Your job while decluttering is to cleanse each area, leaving only the items that make you smile. Give or throw away any that you don’t love (assuming they belong to you). If you find yourself having significant difficulty letting go, consider seeing a psychologist or counselor who can help you identify possible emotional baggage.
Put Objects Where They Belong
As you’re decluttering, a box may fill up before the timer goes off. If this happens, put the items where they go:
“Throw away” box: Take the bag out, close it, and put it in the trash can. Place a new liner in the box and keep decluttering.
“Give away” box: Close and seal the box, and put it in your car, so you can donate it to the local thrift shop the next time you drive by. Avoid saving clutter for a garage or yard sale.
“Put away” box: Move quickly through the house, placing the items in the rooms where they belong. If they already have a place, put them there.
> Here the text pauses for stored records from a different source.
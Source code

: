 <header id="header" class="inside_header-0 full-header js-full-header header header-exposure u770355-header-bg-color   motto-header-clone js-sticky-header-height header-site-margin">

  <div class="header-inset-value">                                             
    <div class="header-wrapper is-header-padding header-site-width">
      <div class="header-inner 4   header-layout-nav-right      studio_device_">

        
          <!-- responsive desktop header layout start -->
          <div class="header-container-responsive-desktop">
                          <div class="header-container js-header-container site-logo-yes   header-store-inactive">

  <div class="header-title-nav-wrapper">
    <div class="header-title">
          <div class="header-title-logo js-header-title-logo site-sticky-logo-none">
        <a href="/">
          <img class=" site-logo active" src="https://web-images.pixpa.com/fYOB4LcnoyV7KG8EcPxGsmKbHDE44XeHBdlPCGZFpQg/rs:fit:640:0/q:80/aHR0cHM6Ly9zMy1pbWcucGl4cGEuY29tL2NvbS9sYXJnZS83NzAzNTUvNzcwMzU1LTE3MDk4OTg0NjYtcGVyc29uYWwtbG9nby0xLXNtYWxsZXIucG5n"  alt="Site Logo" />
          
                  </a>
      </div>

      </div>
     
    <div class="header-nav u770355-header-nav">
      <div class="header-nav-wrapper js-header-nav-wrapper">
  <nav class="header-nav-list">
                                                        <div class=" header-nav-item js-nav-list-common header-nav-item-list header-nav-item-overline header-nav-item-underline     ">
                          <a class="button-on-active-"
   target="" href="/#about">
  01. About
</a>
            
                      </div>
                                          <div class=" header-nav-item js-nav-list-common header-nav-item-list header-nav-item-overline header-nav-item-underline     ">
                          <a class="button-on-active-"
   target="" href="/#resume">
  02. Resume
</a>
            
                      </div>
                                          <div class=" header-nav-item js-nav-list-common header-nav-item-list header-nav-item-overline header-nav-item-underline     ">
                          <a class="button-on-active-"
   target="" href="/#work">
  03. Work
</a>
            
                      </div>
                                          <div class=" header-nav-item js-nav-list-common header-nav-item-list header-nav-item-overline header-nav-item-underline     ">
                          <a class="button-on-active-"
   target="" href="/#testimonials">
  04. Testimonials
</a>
If not, leave them in the room that makes the most sense.
Know When to Stop
The timer is your reminder that it’s time to stop. Empty all the boxes, then put them away.
If you’re exceptionally motivated, you may consider setting the timer one more time. Try not to do more than two consecutive sessions to avoid burnout.
Summing It Up
Decluttering may seem overwhelming, but doing a little every day will lead to visible results. Divide your home into areas or zones and decide when to work on each one. Prepare boxes in which you’ll separate items to throw away, give away, or put away.
Use a timer to help keep you focused and avoid burnout. When a box gets full or the timer goes off, put the remaining items away. By repeating this process daily, you’ll be able to create a more peaceful and organized living space.